## What the task asks
Every line of the material that follows must be printed again exactly.

::::

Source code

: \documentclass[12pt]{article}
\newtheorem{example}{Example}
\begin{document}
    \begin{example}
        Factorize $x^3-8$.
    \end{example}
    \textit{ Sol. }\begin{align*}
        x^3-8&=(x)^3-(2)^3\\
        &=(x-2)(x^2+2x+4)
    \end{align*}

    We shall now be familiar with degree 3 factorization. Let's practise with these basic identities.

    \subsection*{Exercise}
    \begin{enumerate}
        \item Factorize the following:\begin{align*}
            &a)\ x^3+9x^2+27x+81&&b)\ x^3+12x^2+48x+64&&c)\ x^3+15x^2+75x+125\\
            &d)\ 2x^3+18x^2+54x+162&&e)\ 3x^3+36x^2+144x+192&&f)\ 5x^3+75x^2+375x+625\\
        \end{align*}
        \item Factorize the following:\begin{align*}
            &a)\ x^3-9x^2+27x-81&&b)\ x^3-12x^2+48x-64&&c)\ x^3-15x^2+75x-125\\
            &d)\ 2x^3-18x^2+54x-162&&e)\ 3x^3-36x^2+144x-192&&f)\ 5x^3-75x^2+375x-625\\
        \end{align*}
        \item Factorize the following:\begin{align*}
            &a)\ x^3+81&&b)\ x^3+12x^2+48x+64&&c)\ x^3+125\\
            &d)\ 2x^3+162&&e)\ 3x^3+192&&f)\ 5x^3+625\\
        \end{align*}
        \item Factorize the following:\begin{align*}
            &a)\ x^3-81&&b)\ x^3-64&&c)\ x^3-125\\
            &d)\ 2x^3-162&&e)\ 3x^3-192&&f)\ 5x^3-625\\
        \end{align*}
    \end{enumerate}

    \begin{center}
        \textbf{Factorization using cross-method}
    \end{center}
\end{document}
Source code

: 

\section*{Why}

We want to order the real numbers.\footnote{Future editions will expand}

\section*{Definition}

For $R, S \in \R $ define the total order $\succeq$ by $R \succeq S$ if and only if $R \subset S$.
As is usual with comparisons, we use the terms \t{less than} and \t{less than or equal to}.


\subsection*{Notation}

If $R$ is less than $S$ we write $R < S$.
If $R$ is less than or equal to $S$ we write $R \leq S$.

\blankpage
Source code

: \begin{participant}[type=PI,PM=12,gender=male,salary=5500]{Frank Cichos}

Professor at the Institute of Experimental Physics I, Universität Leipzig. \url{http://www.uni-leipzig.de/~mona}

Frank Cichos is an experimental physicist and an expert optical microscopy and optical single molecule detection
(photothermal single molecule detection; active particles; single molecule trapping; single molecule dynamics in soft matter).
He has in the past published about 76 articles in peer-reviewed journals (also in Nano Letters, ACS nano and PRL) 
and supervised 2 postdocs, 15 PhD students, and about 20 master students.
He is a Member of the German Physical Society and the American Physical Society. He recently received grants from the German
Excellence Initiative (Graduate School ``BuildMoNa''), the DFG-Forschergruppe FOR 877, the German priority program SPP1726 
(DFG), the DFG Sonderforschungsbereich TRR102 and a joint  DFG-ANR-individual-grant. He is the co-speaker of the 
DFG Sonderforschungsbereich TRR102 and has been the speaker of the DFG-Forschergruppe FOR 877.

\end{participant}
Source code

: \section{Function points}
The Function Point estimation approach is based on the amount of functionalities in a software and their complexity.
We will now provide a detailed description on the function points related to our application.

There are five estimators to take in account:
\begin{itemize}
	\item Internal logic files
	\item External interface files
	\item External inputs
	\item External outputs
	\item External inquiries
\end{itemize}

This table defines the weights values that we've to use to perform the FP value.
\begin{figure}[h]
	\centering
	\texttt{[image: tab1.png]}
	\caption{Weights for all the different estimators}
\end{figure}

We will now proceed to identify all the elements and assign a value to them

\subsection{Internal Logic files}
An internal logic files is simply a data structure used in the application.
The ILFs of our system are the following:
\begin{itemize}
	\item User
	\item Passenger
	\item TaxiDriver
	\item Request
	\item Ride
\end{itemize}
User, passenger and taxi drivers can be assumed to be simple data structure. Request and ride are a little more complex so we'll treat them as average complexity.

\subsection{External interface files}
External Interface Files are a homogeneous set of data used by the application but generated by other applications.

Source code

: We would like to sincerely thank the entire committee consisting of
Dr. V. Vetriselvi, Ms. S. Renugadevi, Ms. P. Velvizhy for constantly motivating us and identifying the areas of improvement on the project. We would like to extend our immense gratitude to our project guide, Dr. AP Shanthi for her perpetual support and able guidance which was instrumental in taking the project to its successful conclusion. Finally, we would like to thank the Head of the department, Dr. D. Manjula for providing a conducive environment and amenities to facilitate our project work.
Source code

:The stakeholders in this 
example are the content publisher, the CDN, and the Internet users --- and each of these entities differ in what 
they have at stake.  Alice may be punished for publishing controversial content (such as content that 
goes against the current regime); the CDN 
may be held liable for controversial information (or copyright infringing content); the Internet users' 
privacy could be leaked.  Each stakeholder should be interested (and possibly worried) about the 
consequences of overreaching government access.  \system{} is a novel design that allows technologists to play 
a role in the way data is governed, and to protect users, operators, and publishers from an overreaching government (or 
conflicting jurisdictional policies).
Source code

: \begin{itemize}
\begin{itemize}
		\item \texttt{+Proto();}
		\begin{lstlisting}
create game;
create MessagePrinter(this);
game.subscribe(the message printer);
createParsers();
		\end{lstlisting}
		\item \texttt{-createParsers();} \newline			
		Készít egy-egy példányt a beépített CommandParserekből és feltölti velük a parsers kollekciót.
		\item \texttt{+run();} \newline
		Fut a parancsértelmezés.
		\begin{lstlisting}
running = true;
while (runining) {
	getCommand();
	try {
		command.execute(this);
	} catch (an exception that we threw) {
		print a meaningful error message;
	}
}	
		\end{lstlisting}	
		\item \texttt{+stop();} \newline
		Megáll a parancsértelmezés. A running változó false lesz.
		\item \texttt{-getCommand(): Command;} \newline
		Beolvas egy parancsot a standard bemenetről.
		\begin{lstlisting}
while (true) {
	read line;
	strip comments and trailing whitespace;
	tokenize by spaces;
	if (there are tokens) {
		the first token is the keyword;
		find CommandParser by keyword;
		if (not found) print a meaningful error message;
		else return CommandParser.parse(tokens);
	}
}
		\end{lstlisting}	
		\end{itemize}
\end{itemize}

::::

## Exercise solution
Source code

: \documentclass[12pt]{article}
\newtheorem{example}{Example}
\begin{document}
    \begin{example}
        Factorize $x^3-8$.
    \end{example}
    \textit{ Sol. }\begin{align*}
        x^3-8&=(x)^3-(2)^3\\
        &=(x-2)(x^2+2x+4)
    \end{align*}

    We shall now be familiar with degree 3 factorization. Let's practise with these basic identities.

    \subsection*{Exercise}
    \begin{enumerate}
        \item Factorize the following:\begin{align*}
            &a)\ x^3+9x^2+27x+81&&b)\ x^3+12x^2+48x+64&&c)\ x^3+15x^2+75x+125\\
            &d)\ 2x^3+18x^2+54x+162&&e)\ 3x^3+36x^2+144x+192&&f)\ 5x^3+75x^2+375x+625\\
        \end{align*}
        \item Factorize the following:\begin{align*}
            &a)\ x^3-9x^2+27x-81&&b)\ x^3-12x^2+48x-64&&c)\ x^3-15x^2+75x-125\\
            &d)\ 2x^3-18x^2+54x-162&&e)\ 3x^3-36x^2+144x-192&&f)\ 5x^3-75x^2+375x-625\\
        \end{align*}
        \item Factorize the following:\begin{align*}
            &a)\ x^3+81&&b)\ x^3+12x^2+48x+64&&c)\ x^3+125\\
            &d)\ 2x^3+162&&e)\ 3x^3+192&&f)\ 5x^3+625\\
        \end{align*}
        \item Factorize the following:\begin{align*}
            &a)\ x^3-81&&b)\ x^3-64&&c)\ x^3-125\\
            &d)\ 2x^3-162&&e)\ 3x^3-192&&f)\ 5x^3-625\\
        \end{align*}
    \end{enumerate}

    \begin{center}
        \textbf{Factorization using cross-method}
    \end{center}
\end{document}
Source code

: 

\section*{Why}

We want to order the real numbers.\footnote{Future editions will expand}

\section*{Definition}

For $R, S \in \R $ define the total order $\succeq$ by $R \succeq S$ if and only if $R \subset S$.
As is usual with comparisons, we use the terms \t{less than} and \t{less than or equal to}.


\subsection*{Notation}

If $R$ is less than $S$ we write $R < S$.
If $R$ is less than or equal to $S$ we write $R \leq S$.

\blankpage
Source code

: \begin{participant}[type=PI,PM=12,gender=male,salary=5500]{Frank Cichos}

Professor at the Institute of Experimental Physics I, Universität Leipzig. \url{http://www.uni-leipzig.de/~mona}

Frank Cichos is an experimental physicist and an expert optical microscopy and optical single molecule detection
(photothermal single molecule detection; active particles; single molecule trapping; single molecule dynamics in soft matter).
He has in the past published about 76 articles in peer-reviewed journals (also in Nano Letters, ACS nano and PRL) 
and supervised 2 postdocs, 15 PhD students, and about 20 master students.
He is a Member of the German Physical Society and the American Physical Society. He recently received grants from the German
Excellence Initiative (Graduate School ``BuildMoNa''), the DFG-Forschergruppe FOR 877, the German priority program SPP1726 
(DFG), the DFG Sonderforschungsbereich TRR102 and a joint  DFG-ANR-individual-grant. He is the co-speaker of the 
DFG Sonderforschungsbereich TRR102 and has been the speaker of the DFG-Forschergruppe FOR 877.

\end{participant}
Source code

: \section{Function points}
The Function Point estimation approach is based on the amount of functionalities in a software and their complexity.
We will now provide a detailed description on the function points related to our application.

There are five estimators to take in account:
\begin{itemize}
	\item Internal logic files
	\item External interface files
	\item External inputs
	\item External outputs
	\item External inquiries
\end{itemize}

This table defines the weights values that we've to use to perform the FP value.
\begin{figure}[h]
	\centering
	\texttt{[image: tab1.png]}
	\caption{Weights for all the different estimators}
\end{figure}

We will now proceed to identify all the elements and assign a value to them

\subsection{Internal Logic files}
An internal logic files is simply a data structure used in the application.
The ILFs of our system are the following:
\begin{itemize}
	\item User
	\item Passenger
	\item TaxiDriver
	\item Request
	\item Ride
\end{itemize}
User, passenger and taxi drivers can be assumed to be simple data structure. Request and ride are a little more complex so we'll treat them as average complexity.

\subsection{External interface files}
External Interface Files are a homogeneous set of data used by the application but generated by other applications.

Source code

: We would like to sincerely thank the entire committee consisting of
Dr. V. Vetriselvi, Ms. S. Renugadevi, Ms. P. Velvizhy for constantly motivating us and identifying the areas of improvement on the project. We would like to extend our immense gratitude to our project guide, Dr. AP Shanthi for her perpetual support and able guidance which was instrumental in taking the project to its successful conclusion. Finally, we would like to thank the Head of the department, Dr. D. Manjula for providing a conducive environment and amenities to facilitate our project work.
Source code

:The stakeholders in this 
example are the content publisher, the CDN, and the Internet users --- and each of these entities differ in what 
they have at stake.  Alice may be punished for publishing controversial content (such as content that 
goes against the current regime); the CDN 
may be held liable for controversial information (or copyright infringing content); the Internet users' 
privacy could be leaked.  Each stakeholder should be interested (and possibly worried) about the 
consequences of overreaching government access.  \system{} is a novel design that allows technologists to play 
a role in the way data is governed, and to protect users, operators, and publishers from an overreaching government (or 
conflicting jurisdictional policies).
Source code

: \begin{itemize}
\begin{itemize}
		\item \texttt{+Proto();}
		\begin{lstlisting}
create game;
create MessagePrinter(this);
game.subscribe(the message printer);
createParsers();
		\end{lstlisting}
		\item \texttt{-createParsers();} \newline			
		Készít egy-egy példányt a beépített CommandParserekből és feltölti velük a parsers kollekciót.
		\item \texttt{+run();} \newline
		Fut a parancsértelmezés.
		\begin{lstlisting}
running = true;
while (runining) {
	getCommand();
	try {
		command.execute(this);
	} catch (an exception that we threw) {
		print a meaningful error message;
	}
}	
		\end{lstlisting}	
		\item \texttt{+stop();} \newline
		Megáll a parancsértelmezés. A running változó false lesz.
		\item \texttt{-getCommand(): Command;} \newline
		Beolvas egy parancsot a standard bemenetről.
		\begin{lstlisting}
while (true) {
	read line;
	strip comments and trailing whitespace;
	tokenize by spaces;
	if (there are tokens) {
		the first token is the keyword;
		find CommandParser by keyword;
		if (not found) print a meaningful error message;
		else return CommandParser.parse(tokens);
	}
}
		\end{lstlisting}	
		\end{itemize}
\end{itemize}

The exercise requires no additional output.